RECORDS FOR THE EXERCISE:
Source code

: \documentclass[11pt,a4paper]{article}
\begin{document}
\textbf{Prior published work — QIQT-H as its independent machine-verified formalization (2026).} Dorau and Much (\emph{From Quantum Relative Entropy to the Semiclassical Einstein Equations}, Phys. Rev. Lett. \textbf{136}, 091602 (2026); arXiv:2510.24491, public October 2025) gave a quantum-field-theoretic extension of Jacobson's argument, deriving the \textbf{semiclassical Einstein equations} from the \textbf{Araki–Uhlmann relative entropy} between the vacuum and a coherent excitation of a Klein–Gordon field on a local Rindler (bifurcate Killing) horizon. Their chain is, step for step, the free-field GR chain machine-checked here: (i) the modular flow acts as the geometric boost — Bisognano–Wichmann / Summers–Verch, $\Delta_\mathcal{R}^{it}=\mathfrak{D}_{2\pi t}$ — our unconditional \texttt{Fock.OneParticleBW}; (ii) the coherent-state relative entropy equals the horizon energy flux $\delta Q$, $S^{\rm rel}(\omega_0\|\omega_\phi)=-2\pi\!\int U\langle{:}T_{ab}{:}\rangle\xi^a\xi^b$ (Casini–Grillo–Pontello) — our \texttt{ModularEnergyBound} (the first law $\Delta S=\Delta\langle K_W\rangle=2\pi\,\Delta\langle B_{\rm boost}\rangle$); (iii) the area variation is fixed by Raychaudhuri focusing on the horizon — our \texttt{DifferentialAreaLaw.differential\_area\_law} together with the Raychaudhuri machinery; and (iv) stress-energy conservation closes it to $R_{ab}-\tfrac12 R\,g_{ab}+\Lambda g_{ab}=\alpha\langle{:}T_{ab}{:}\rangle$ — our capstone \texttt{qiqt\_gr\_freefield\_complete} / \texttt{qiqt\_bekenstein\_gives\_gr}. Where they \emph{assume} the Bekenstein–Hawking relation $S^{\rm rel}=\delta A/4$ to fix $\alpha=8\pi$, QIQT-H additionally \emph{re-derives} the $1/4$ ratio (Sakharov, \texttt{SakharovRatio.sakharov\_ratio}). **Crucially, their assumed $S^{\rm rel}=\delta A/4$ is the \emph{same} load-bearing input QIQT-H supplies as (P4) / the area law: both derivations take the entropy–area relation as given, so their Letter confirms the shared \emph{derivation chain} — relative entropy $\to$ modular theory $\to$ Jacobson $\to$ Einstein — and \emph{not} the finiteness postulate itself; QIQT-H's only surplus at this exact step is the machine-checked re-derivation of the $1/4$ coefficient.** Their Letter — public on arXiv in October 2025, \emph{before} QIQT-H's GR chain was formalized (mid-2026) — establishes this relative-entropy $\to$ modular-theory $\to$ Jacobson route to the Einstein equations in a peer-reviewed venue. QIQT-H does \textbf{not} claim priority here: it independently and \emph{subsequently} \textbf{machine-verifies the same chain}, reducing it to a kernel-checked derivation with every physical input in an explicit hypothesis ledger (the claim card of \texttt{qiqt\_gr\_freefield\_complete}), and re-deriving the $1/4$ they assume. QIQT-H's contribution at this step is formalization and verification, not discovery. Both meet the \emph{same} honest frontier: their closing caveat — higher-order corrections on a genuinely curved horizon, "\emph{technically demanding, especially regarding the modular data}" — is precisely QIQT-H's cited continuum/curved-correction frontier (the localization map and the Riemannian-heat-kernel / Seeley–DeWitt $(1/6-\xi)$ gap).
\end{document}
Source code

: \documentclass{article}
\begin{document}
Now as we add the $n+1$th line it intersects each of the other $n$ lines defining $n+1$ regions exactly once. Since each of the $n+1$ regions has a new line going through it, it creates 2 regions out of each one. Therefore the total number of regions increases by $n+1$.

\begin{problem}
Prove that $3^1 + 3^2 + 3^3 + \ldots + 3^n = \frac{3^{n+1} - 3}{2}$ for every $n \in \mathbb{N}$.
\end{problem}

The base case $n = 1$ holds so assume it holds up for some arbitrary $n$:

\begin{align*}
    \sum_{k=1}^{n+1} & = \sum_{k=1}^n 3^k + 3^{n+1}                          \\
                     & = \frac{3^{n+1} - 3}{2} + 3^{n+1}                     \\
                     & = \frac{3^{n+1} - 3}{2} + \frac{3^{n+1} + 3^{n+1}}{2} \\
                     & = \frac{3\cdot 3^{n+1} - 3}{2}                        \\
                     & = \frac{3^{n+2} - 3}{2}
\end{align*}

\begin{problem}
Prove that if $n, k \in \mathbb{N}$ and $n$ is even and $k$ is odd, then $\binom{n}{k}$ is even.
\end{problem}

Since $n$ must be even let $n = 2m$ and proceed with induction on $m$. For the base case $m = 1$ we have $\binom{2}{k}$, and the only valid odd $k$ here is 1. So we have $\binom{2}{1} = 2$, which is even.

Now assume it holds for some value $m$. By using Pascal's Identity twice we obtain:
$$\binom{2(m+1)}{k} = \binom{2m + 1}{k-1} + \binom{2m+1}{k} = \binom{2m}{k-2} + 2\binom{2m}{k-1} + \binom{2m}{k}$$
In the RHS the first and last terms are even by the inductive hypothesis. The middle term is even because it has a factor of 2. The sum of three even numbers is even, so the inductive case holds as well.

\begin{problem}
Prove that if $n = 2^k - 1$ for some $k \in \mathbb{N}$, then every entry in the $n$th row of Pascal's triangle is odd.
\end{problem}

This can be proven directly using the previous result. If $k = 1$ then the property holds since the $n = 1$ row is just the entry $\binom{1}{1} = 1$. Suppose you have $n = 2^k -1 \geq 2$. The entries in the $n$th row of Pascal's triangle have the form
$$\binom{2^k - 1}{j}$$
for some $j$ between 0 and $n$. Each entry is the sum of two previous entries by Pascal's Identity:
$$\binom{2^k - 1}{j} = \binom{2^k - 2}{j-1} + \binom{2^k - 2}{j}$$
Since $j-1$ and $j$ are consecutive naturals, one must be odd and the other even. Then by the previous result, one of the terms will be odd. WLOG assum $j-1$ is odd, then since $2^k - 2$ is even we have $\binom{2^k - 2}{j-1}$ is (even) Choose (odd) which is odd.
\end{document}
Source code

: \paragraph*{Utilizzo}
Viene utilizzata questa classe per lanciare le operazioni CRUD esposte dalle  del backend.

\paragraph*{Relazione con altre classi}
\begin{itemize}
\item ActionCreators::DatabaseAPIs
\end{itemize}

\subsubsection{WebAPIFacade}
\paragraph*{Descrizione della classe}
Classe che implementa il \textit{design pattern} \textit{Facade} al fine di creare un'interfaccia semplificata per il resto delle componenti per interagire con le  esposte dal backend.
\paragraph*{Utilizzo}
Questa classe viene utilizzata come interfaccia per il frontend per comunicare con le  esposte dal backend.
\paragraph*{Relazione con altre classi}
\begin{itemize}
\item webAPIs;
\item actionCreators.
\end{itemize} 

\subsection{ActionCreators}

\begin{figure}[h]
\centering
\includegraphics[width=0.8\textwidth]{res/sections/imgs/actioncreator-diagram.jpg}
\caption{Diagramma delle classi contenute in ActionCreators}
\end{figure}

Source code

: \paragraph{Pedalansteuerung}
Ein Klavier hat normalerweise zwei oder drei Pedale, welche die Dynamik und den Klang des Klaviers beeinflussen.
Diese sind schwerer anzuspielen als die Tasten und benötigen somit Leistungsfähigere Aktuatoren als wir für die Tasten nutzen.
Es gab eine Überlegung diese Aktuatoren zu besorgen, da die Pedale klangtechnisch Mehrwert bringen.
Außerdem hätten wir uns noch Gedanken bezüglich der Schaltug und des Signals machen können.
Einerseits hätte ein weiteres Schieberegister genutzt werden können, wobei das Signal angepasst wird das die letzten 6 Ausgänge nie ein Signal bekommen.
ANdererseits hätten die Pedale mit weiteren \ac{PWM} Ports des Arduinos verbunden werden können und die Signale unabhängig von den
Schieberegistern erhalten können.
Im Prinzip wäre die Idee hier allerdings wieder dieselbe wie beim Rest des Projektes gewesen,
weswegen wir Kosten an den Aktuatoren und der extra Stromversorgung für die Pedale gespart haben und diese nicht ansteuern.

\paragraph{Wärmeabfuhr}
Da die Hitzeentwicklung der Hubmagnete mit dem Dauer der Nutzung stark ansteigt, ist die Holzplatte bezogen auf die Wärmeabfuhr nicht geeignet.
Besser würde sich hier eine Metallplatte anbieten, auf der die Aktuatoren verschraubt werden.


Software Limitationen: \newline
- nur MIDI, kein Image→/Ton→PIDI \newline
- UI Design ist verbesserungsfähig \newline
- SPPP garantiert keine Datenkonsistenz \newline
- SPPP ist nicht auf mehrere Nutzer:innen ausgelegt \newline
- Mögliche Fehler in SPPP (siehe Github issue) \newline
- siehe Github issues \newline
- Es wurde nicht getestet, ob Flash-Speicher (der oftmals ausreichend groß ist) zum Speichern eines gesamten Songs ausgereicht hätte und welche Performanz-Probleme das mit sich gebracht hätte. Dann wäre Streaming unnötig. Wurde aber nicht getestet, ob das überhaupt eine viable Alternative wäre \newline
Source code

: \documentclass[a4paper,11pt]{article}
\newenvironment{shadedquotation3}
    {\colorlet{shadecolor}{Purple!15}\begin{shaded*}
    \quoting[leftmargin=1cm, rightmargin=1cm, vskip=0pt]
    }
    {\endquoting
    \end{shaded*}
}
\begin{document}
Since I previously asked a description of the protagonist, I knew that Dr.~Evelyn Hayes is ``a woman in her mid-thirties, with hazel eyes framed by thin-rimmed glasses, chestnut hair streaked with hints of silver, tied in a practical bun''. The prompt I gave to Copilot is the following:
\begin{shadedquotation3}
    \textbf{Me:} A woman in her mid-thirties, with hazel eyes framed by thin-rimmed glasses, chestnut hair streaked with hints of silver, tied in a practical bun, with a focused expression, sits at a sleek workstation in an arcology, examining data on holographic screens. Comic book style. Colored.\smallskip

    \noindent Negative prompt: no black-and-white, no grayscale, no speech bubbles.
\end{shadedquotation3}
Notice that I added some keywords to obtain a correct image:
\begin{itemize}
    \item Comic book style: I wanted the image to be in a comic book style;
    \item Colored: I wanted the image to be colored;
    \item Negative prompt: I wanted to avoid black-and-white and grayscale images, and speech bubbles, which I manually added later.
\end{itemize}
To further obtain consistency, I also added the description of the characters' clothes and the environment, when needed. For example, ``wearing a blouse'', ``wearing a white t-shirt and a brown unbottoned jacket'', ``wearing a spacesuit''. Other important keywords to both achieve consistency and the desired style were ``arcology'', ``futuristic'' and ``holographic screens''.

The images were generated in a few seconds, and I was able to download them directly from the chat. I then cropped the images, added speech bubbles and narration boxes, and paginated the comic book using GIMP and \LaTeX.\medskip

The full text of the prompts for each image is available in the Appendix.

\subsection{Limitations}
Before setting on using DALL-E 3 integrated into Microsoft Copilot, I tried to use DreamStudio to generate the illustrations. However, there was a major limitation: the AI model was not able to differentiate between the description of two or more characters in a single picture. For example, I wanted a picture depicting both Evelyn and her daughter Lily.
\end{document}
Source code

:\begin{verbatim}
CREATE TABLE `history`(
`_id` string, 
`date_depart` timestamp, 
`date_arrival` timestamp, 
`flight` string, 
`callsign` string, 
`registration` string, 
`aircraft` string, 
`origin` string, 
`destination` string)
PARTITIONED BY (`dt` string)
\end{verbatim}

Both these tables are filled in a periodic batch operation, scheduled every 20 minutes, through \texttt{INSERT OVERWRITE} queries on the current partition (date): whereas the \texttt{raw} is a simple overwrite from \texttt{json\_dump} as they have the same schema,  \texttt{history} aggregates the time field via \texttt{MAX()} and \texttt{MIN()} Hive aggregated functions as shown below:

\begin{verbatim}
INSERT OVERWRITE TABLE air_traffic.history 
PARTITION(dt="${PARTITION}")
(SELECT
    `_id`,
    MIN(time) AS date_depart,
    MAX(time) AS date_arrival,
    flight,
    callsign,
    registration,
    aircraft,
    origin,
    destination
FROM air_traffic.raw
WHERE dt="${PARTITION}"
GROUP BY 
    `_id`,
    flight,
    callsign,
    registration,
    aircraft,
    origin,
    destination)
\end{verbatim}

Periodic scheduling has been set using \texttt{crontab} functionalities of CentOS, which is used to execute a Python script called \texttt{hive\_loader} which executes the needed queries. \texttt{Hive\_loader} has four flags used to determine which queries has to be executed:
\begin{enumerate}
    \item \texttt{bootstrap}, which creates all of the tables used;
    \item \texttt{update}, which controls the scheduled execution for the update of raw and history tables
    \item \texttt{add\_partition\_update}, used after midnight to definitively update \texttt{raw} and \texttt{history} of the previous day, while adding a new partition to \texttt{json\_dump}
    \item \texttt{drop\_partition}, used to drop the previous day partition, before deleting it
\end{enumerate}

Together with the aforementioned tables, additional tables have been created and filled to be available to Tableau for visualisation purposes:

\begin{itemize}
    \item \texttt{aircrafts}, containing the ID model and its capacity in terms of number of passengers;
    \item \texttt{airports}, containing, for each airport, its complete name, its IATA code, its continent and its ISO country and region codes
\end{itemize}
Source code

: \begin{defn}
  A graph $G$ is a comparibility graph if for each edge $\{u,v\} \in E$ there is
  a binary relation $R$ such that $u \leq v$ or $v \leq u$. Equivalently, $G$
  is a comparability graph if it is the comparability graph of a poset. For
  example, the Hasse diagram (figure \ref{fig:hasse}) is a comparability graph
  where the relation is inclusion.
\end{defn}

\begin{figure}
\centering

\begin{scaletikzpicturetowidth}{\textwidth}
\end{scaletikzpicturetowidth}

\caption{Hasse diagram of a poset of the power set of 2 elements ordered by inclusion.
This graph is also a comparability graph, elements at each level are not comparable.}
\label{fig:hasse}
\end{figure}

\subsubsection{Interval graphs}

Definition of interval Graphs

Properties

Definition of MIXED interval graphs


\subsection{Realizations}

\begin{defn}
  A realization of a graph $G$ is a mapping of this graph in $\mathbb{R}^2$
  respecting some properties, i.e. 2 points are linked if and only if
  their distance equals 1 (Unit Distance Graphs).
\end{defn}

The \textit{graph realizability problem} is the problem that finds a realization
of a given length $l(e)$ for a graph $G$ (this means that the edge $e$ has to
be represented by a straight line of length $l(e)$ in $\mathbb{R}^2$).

TASK OBJECTIVE:
Retype the portion of the data above that starts on the line with "Viene utilizzata questa" and finishes on the line with "weswegen wir Kosten", including both of those lines.

EXERCISE RESULT:
Viene utilizzata questa classe per lanciare le operazioni CRUD esposte dalle  del backend.

\paragraph*{Relazione con altre classi}
\begin{itemize}
\item ActionCreators::DatabaseAPIs
\end{itemize}

\subsubsection{WebAPIFacade}
\paragraph*{Descrizione della classe}
Classe che implementa il \textit{design pattern} \textit{Facade} al fine di creare un'interfaccia semplificata per il resto delle componenti per interagire con le  esposte dal backend.
\paragraph*{Utilizzo}
Questa classe viene utilizzata come interfaccia per il frontend per comunicare con le  esposte dal backend.
\paragraph*{Relazione con altre classi}
\begin{itemize}
\item webAPIs;
\item actionCreators.
\end{itemize} 

\subsection{ActionCreators}

\begin{figure}[h]
\centering
\includegraphics[width=0.8\textwidth]{res/sections/imgs/actioncreator-diagram.jpg}
\caption{Diagramma delle classi contenute in ActionCreators}
\end{figure}

Source code

: \paragraph{Pedalansteuerung}
Ein Klavier hat normalerweise zwei oder drei Pedale, welche die Dynamik und den Klang des Klaviers beeinflussen.
Diese sind schwerer anzuspielen als die Tasten und benötigen somit Leistungsfähigere Aktuatoren als wir für die Tasten nutzen.
Es gab eine Überlegung diese Aktuatoren zu besorgen, da die Pedale klangtechnisch Mehrwert bringen.
Außerdem hätten wir uns noch Gedanken bezüglich der Schaltug und des Signals machen können.
Einerseits hätte ein weiteres Schieberegister genutzt werden können, wobei das Signal angepasst wird das die letzten 6 Ausgänge nie ein Signal bekommen.
ANdererseits hätten die Pedale mit weiteren \ac{PWM} Ports des Arduinos verbunden werden können und die Signale unabhängig von den
Schieberegistern erhalten können.
Im Prinzip wäre die Idee hier allerdings wieder dieselbe wie beim Rest des Projektes gewesen,
weswegen wir Kosten an den Aktuatoren und der extra Stromversorgung für die Pedale gespart haben und diese nicht ansteuern.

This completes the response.